- What you have to do: Whichever lines include the word "exact", copy them as they appear in the data.

- Records shown:
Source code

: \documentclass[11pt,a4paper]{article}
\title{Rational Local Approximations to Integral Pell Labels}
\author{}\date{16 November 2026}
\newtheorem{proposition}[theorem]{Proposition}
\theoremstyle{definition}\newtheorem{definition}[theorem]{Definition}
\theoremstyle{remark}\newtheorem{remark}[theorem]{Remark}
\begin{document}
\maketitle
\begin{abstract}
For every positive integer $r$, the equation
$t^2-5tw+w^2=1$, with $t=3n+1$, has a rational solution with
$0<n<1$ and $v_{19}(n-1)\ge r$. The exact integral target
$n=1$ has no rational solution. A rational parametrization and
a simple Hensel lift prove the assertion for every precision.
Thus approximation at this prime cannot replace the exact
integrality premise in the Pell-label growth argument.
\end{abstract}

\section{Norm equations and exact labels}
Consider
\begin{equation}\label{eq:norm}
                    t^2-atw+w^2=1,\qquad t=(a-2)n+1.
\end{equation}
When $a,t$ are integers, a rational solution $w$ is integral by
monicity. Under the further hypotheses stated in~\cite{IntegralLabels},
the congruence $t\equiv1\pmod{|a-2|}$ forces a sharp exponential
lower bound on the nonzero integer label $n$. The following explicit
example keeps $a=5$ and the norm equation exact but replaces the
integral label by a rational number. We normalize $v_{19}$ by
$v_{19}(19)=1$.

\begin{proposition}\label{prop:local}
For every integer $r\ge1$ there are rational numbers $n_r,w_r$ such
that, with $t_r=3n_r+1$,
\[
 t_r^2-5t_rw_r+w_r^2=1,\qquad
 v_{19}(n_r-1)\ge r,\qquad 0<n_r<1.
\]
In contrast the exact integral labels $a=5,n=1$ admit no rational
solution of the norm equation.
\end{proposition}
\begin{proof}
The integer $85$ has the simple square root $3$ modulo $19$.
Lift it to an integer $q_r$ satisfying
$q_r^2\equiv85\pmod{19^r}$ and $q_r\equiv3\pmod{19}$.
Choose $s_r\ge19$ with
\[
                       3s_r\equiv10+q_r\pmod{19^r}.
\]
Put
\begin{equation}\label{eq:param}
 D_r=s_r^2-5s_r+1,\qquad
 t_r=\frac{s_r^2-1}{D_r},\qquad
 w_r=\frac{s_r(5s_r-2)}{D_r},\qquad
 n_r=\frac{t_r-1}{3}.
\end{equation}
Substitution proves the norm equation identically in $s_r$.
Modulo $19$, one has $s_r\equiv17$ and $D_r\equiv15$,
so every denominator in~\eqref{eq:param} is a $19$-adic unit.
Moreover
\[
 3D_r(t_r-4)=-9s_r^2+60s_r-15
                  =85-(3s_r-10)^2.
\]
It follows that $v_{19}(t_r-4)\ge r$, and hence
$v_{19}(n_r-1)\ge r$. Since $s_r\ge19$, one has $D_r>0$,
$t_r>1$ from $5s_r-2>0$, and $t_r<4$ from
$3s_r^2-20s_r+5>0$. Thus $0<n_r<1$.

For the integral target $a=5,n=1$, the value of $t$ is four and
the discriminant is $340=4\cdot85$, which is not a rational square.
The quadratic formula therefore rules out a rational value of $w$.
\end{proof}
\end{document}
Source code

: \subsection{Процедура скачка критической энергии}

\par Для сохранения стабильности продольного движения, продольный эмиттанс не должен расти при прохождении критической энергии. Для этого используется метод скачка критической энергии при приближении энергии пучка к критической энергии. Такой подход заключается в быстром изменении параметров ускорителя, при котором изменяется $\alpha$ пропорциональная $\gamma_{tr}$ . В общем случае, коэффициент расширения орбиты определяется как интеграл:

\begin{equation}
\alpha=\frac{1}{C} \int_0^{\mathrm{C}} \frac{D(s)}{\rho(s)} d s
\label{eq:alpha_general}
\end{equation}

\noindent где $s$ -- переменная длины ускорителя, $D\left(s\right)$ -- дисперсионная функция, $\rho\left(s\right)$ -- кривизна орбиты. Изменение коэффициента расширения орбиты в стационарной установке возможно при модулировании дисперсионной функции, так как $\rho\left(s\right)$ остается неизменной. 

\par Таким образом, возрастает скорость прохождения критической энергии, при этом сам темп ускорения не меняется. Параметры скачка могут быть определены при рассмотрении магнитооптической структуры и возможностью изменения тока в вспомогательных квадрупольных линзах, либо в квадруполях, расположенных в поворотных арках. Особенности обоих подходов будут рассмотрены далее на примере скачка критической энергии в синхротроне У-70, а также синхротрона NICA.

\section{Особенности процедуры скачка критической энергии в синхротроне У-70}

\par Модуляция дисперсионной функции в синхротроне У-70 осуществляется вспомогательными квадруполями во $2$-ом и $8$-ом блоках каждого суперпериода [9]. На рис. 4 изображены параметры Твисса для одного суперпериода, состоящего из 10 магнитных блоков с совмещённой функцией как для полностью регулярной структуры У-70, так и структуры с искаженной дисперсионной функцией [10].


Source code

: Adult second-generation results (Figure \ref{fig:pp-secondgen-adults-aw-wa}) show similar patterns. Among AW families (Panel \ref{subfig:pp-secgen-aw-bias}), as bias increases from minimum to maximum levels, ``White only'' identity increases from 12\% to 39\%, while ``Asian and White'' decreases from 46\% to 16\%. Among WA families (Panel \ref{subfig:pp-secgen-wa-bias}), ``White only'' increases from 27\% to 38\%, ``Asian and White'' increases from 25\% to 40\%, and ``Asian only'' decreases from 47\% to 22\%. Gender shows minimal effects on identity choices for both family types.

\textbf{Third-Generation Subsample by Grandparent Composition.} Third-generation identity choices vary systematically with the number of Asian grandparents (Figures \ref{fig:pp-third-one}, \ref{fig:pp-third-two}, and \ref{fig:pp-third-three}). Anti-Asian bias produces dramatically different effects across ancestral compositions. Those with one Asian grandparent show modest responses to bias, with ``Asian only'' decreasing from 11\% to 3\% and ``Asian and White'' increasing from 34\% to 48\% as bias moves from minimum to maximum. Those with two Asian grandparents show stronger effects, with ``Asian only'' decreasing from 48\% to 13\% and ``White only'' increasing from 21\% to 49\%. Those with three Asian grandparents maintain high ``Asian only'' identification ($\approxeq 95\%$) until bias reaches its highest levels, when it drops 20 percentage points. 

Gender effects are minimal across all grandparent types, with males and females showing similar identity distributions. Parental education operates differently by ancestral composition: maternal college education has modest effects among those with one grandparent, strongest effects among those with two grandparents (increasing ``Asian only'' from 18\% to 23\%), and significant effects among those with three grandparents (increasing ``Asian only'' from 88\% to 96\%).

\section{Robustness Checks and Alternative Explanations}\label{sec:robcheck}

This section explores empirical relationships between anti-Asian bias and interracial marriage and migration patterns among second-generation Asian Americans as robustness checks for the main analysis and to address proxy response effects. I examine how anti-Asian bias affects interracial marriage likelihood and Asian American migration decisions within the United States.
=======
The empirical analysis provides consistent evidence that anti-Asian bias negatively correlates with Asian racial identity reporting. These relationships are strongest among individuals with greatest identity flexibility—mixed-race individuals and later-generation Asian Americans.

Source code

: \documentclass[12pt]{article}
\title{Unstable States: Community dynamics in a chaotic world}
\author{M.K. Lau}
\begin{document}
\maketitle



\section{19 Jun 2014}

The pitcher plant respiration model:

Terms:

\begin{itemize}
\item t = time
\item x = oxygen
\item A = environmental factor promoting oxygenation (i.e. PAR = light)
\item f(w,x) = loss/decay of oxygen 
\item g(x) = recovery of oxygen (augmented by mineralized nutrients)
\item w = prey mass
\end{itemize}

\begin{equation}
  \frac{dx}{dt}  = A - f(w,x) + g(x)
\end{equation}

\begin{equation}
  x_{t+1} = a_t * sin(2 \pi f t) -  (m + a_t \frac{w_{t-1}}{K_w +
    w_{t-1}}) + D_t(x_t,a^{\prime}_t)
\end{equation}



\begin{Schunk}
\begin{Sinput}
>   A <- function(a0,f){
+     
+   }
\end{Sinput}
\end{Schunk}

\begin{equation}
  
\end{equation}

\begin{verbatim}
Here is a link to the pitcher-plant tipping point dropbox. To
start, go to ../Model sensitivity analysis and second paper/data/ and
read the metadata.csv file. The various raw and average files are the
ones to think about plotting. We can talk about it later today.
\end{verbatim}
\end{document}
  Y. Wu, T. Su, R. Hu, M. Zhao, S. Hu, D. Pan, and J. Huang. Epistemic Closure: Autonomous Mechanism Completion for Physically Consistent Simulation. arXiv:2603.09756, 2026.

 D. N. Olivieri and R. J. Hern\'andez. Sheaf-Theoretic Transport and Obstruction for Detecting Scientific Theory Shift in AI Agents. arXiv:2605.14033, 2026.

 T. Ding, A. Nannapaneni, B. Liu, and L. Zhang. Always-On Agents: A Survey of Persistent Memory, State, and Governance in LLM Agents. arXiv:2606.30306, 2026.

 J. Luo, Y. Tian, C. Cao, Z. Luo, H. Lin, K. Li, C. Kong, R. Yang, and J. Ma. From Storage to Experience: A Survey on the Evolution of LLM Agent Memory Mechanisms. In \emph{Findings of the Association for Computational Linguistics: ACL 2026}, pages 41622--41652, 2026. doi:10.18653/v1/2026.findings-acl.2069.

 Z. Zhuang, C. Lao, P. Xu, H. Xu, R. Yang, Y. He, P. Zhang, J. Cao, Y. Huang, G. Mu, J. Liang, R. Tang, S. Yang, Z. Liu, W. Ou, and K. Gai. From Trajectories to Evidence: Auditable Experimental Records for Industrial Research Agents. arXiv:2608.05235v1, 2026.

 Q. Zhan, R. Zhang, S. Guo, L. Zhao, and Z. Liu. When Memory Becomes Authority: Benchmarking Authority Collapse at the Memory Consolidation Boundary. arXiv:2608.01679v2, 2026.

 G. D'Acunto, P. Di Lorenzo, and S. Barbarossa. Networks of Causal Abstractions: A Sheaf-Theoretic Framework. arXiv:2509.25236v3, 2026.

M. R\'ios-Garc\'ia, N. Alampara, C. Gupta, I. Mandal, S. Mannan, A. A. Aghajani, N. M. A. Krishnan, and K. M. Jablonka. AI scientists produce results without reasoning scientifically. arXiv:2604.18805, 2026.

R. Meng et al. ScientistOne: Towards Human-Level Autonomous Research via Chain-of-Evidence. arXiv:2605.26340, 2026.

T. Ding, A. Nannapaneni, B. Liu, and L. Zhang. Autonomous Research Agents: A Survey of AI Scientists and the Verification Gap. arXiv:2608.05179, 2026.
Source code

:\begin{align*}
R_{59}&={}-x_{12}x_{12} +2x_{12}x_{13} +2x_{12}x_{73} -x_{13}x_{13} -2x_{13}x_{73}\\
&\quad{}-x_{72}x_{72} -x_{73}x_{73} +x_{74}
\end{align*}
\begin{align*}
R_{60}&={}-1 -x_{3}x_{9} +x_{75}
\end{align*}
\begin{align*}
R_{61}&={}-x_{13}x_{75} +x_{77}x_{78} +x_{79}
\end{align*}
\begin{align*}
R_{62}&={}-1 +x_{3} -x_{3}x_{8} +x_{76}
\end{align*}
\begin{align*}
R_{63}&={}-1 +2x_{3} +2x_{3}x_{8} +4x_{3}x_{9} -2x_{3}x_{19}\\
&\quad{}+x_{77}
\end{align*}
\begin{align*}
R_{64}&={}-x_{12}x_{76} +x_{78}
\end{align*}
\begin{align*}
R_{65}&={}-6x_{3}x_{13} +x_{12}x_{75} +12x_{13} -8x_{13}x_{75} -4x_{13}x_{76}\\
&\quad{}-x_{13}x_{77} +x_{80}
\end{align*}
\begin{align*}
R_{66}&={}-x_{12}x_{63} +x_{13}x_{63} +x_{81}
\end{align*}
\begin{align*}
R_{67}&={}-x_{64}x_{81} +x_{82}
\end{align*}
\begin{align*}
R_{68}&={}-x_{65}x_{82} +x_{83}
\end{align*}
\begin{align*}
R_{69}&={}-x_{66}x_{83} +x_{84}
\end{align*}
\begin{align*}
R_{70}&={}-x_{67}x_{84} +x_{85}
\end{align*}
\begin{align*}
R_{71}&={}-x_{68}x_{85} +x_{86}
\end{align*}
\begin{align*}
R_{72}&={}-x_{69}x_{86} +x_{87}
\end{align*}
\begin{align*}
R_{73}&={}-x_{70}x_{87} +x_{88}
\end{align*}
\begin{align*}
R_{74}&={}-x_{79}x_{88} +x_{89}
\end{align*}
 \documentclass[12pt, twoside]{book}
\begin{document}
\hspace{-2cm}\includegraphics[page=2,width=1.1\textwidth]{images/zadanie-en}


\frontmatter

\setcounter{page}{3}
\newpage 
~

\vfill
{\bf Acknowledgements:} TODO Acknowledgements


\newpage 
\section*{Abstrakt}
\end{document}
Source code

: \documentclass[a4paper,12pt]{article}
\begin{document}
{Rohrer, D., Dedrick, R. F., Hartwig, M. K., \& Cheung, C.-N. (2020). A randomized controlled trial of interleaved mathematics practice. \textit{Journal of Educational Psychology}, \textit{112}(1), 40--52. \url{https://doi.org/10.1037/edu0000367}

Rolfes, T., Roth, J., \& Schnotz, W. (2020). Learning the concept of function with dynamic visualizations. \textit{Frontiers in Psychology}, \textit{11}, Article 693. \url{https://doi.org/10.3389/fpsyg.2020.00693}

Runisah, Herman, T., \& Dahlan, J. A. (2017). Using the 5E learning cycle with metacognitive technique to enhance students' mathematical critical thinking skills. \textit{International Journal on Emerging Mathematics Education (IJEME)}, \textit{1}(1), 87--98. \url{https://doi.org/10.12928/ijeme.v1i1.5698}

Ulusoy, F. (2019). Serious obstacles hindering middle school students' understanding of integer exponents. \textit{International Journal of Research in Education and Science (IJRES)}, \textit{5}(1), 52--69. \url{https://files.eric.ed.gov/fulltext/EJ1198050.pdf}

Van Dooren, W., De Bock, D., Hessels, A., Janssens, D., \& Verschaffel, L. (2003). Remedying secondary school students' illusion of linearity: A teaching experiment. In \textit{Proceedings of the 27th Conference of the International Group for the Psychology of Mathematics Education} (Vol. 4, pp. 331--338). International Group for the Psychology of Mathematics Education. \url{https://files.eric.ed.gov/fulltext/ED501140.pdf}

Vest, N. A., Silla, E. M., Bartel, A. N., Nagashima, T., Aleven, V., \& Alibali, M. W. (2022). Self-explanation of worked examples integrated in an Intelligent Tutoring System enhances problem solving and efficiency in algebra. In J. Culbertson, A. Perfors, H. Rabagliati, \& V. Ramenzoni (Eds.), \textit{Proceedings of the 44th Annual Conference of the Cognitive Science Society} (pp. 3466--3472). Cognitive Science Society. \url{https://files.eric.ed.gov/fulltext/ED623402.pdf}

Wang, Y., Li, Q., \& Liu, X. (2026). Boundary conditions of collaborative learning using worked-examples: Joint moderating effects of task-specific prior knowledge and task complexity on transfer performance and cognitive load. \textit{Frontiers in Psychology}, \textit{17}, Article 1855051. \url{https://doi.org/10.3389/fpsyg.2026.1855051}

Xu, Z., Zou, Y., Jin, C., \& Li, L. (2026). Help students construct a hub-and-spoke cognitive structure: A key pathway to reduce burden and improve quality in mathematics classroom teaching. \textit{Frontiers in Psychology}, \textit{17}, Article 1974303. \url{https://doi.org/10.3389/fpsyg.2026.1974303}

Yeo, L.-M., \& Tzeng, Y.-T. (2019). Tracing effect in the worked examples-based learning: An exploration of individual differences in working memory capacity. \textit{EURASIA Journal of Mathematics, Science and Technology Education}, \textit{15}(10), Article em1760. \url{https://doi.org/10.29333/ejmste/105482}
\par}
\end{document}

- Solution for this exercise:
$0<n<1$ and $v_{19}(n-1)\ge r$. The exact integral target
Thus approximation at this prime cannot replace the exact
\section{Norm equations and exact labels}
example keeps $a=5$ and the norm equation exact but replaces the
In contrast the exact integral labels $a=5,n=1$ admit no rational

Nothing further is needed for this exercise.